*** DATA IN THIS EXERCISE ***

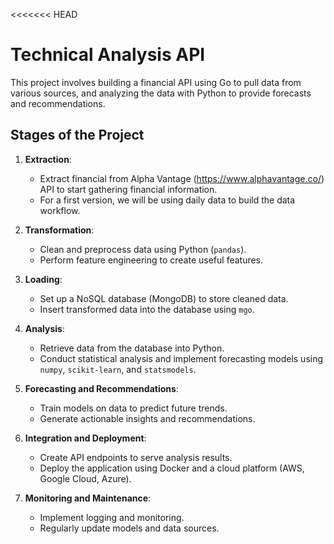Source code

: <<<<<<< HEAD
#  Technical Analysis API 

This project involves building a financial API using Go to pull data from various sources, and analyzing the data with Python to provide forecasts and recommendations.

## Stages of the Project

1. **Extraction**:
   - Extract financial from Alpha Vantage (https://www.alphavantage.co/) API to start gathering financial information.
   - For a first version, we will be using daily data to build the data workflow.

2. **Transformation**:
   - Clean and preprocess data using Python (`pandas`).
   - Perform feature engineering to create useful features.

3. **Loading**:
   - Set up a NoSQL database (MongoDB) to store cleaned data.
   - Insert transformed data into the database using  `mgo`.

4. **Analysis**:
   - Retrieve data from the database into Python.
   - Conduct statistical analysis and implement forecasting models using `numpy`, `scikit-learn`, and `statsmodels`.

5. **Forecasting and Recommendations**:
   - Train models on data to predict future trends.
   - Generate actionable insights and recommendations.

6. **Integration and Deployment**:
   - Create API endpoints to serve analysis results.
   - Deploy the application using Docker and a cloud platform (AWS, Google Cloud, Azure).

7. **Monitoring and Maintenance**:
   - Implement logging and monitoring.
   - Regularly update models and data sources.

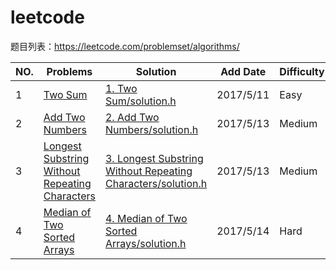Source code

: # leetcode
题目列表：https://leetcode.com/problemset/algorithms/

|NO.|Problems|Solution|Add Date|Difficulty|
|---|--------|--------|--------|----------|
|1|[Two Sum][1]|[1. Two Sum/solution.h][1s]|2017/5/11|Easy|
|2|[Add Two Numbers][2]|[2. Add Two Numbers/solution.h][2s]|2017/5/13|Medium|
|3|[Longest Substring Without Repeating Characters][3]|[3. Longest Substring Without Repeating Characters/solution.h][3s]|2017/5/13|Medium|
|4|[Median of Two Sorted Arrays][4]|[4. Median of Two Sorted Arrays/solution.h][4s]|2017/5/14|Hard|

[1]:https://leetcode.com/problems/two-sum/#/description
[1s]:https://github.com/Harry-Li/leetcode/blob/master/1.%20Two%20Sum/solution.h
[2]:https://leetcode.com/problems/add-two-numbers/#/description
[2s]:https://github.com/Harry-Li/leetcode/blob/master/2.%20Add%20Two%20Numbers/solution.h
[3]:https://leetcode.com/problems/longest-substring-without-repeating-characters/#/description
[3s]:https://github.com/Harry-Li/leetcode/blob/master/3.%20Longest%20Substring%20Without%20Repeating%20Characters/solution.h
[4]:https://leetcode.com/problems/median-of-two-sorted-arrays/#/description
[4s]:https://github.com/Harry-Li/leetcode/blob/master/4.%20Median%20of%20Two%20Sorted%20Arrays/solution.h
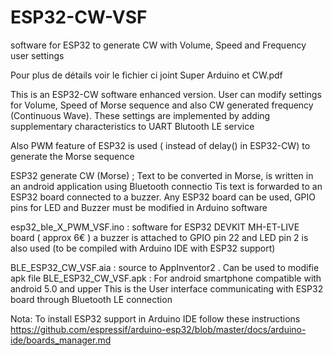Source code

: # ESP32-CW-VSF
 software for ESP32 to generate CW with Volume, Speed and Frequency user settings
 
 Pour plus de détails voir le fichier ci joint Super Arduino et CW.pdf
 
 This is an ESP32-CW software enhanced version. User can modify settings for Volume, Speed of Morse sequence and also CW generated frequency (Continuous Wave). These settings are implemented by adding supplementary characteristics to UART Blutooth LE service
 
 Also PWM feature of ESP32 is used ( instead of delay() in ESP32-CW) to generate the Morse sequence

ESP32 generate CW (Morse) ; Text to be converted in Morse, is written in an android application using Bluetooth connectio Tis text is forwarded to an ESP32 board connected to a buzzer. Any ESP32 board can be used, GPIO pins for LED and Buzzer must be modified in Arduino software

esp32_ble_X_PWM_VSF.ino : software for ESP32 DEVKIT MH-ET-LIVE board ( approx 6€ ) a buzzer is attached to GPIO pin 22 and LED pin 2 is also used (to be compiled with Arduino IDE with ESP32 support)

BLE_ESP32_CW_VSF.aia : source to AppInventor2 . Can be used to modifie apk file BLE_ESP32_CW_VSF.apk : For android smartphone compatible with android 5.0 and upper  This is the User interface communicating with ESP32 board through Bluetooth LE connection

Nota: To install ESP32 support in Arduino IDE follow these instructions https://github.com/espressif/arduino-esp32/blob/master/docs/arduino-ide/boards_manager.md
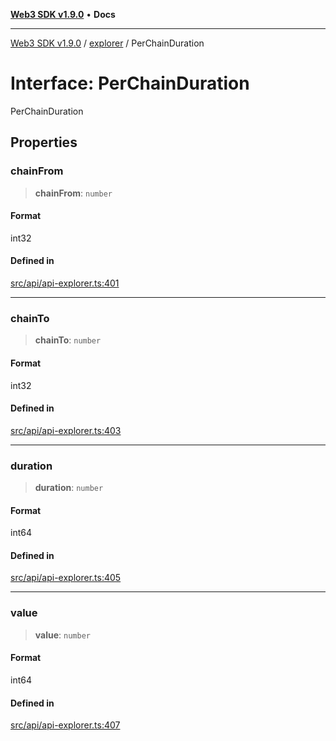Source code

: [**Web3 SDK v1.9.0**](../../../README.md) • **Docs**

***

[Web3 SDK v1.9.0](../../../globals.md) / [explorer](../README.md) / PerChainDuration

# Interface: PerChainDuration

PerChainDuration

## Properties

### chainFrom

> **chainFrom**: `number`

#### Format

int32

#### Defined in

[src/api/api-explorer.ts:401](https://github.com/Mystic-Nayy/alephium-web3/blob/ee41f5e0e7d7fb0b155fe62f05b2ac03772895ca/packages/web3/src/api/api-explorer.ts#L401)

***

### chainTo

> **chainTo**: `number`

#### Format

int32

#### Defined in

[src/api/api-explorer.ts:403](https://github.com/Mystic-Nayy/alephium-web3/blob/ee41f5e0e7d7fb0b155fe62f05b2ac03772895ca/packages/web3/src/api/api-explorer.ts#L403)

***

### duration

> **duration**: `number`

#### Format

int64

#### Defined in

[src/api/api-explorer.ts:405](https://github.com/Mystic-Nayy/alephium-web3/blob/ee41f5e0e7d7fb0b155fe62f05b2ac03772895ca/packages/web3/src/api/api-explorer.ts#L405)

***

### value

> **value**: `number`

#### Format

int64

#### Defined in

[src/api/api-explorer.ts:407](https://github.com/Mystic-Nayy/alephium-web3/blob/ee41f5e0e7d7fb0b155fe62f05b2ac03772895ca/packages/web3/src/api/api-explorer.ts#L407)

*** End of DATA IN THIS EXERCISE ***

> [THE PROBLEM] The expected result is the data above in exact form, free of pictures.

> [WRITTEN SOLUTION]
Source code

: <<<<<<< HEAD
#  Technical Analysis API 

This project involves building a financial API using Go to pull data from various sources, and analyzing the data with Python to provide forecasts and recommendations.

## Stages of the Project

1. **Extraction**:
   - Extract financial from Alpha Vantage (https://www.alphavantage.co/) API to start gathering financial information.
   - For a first version, we will be using daily data to build the data workflow.

2. **Transformation**:
   - Clean and preprocess data using Python (`pandas`).
   - Perform feature engineering to create useful features.

3. **Loading**:
   - Set up a NoSQL database (MongoDB) to store cleaned data.
   - Insert transformed data into the database using  `mgo`.

4. **Analysis**:
   - Retrieve data from the database into Python.
   - Conduct statistical analysis and implement forecasting models using `numpy`, `scikit-learn`, and `statsmodels`.

5. **Forecasting and Recommendations**:
   - Train models on data to predict future trends.
   - Generate actionable insights and recommendations.

6. **Integration and Deployment**:
   - Create API endpoints to serve analysis results.
   - Deploy the application using Docker and a cloud platform (AWS, Google Cloud, Azure).

7. **Monitoring and Maintenance**:
   - Implement logging and monitoring.
   - Regularly update models and data sources.

Source code

: # leetcode
题目列表：https://leetcode.com/problemset/algorithms/

|NO.|Problems|Solution|Add Date|Difficulty|
|---|--------|--------|--------|----------|
|1|[Two Sum][1]|[1. Two Sum/solution.h][1s]|2017/5/11|Easy|
|2|[Add Two Numbers][2]|[2. Add Two Numbers/solution.h][2s]|2017/5/13|Medium|
|3|[Longest Substring Without Repeating Characters][3]|[3. Longest Substring Without Repeating Characters/solution.h][3s]|2017/5/13|Medium|
|4|[Median of Two Sorted Arrays][4]|[4. Median of Two Sorted Arrays/solution.h][4s]|2017/5/14|Hard|

[1]:https://leetcode.com/problems/two-sum/#/description
[1s]:https://github.com/Harry-Li/leetcode/blob/master/1.%20Two%20Sum/solution.h
[2]:https://leetcode.com/problems/add-two-numbers/#/description
[2s]:https://github.com/Harry-Li/leetcode/blob/master/2.%20Add%20Two%20Numbers/solution.h
[3]:https://leetcode.com/problems/longest-substring-without-repeating-characters/#/description
[3s]:https://github.com/Harry-Li/leetcode/blob/master/3.%20Longest%20Substring%20Without%20Repeating%20Characters/solution.h
[4]:https://leetcode.com/problems/median-of-two-sorted-arrays/#/description
[4s]:https://github.com/Harry-Li/leetcode/blob/master/4.%20Median%20of%20Two%20Sorted%20Arrays/solution.h
Source code

: # ESP32-CW-VSF
 software for ESP32 to generate CW with Volume, Speed and Frequency user settings
 
 Pour plus de détails voir le fichier ci joint Super Arduino et CW.pdf
 
 This is an ESP32-CW software enhanced version. User can modify settings for Volume, Speed of Morse sequence and also CW generated frequency (Continuous Wave). These settings are implemented by adding supplementary characteristics to UART Blutooth LE service
 
 Also PWM feature of ESP32 is used ( instead of delay() in ESP32-CW) to generate the Morse sequence

ESP32 generate CW (Morse) ; Text to be converted in Morse, is written in an android application using Bluetooth connectio Tis text is forwarded to an ESP32 board connected to a buzzer. Any ESP32 board can be used, GPIO pins for LED and Buzzer must be modified in Arduino software

esp32_ble_X_PWM_VSF.ino : software for ESP32 DEVKIT MH-ET-LIVE board ( approx 6€ ) a buzzer is attached to GPIO pin 22 and LED pin 2 is also used (to be compiled with Arduino IDE with ESP32 support)

BLE_ESP32_CW_VSF.aia : source to AppInventor2 . Can be used to modifie apk file BLE_ESP32_CW_VSF.apk : For android smartphone compatible with android 5.0 and upper  This is the User interface communicating with ESP32 board through Bluetooth LE connection

Nota: To install ESP32 support in Arduino IDE follow these instructions https://github.com/espressif/arduino-esp32/blob/master/docs/arduino-ide/boards_manager.md
Source code

: [**Web3 SDK v1.9.0**](../../../README.md) • **Docs**

***

[Web3 SDK v1.9.0](../../../globals.md) / [explorer](../README.md) / PerChainDuration

# Interface: PerChainDuration

PerChainDuration

## Properties

### chainFrom

> **chainFrom**: `number`

#### Format

int32

#### Defined in

[src/api/api-explorer.ts:401](https://github.com/Mystic-Nayy/alephium-web3/blob/ee41f5e0e7d7fb0b155fe62f05b2ac03772895ca/packages/web3/src/api/api-explorer.ts#L401)

***

### chainTo

> **chainTo**: `number`

#### Format

int32

#### Defined in

[src/api/api-explorer.ts:403](https://github.com/Mystic-Nayy/alephium-web3/blob/ee41f5e0e7d7fb0b155fe62f05b2ac03772895ca/packages/web3/src/api/api-explorer.ts#L403)

***

### duration

> **duration**: `number`

#### Format

int64

#### Defined in

[src/api/api-explorer.ts:405](https://github.com/Mystic-Nayy/alephium-web3/blob/ee41f5e0e7d7fb0b155fe62f05b2ac03772895ca/packages/web3/src/api/api-explorer.ts#L405)

***

### value

> **value**: `number`

#### Format

int64

#### Defined in

[src/api/api-explorer.ts:407](https://github.com/Mystic-Nayy/alephium-web3/blob/ee41f5e0e7d7fb0b155fe62f05b2ac03772895ca/packages/web3/src/api/api-explorer.ts#L407)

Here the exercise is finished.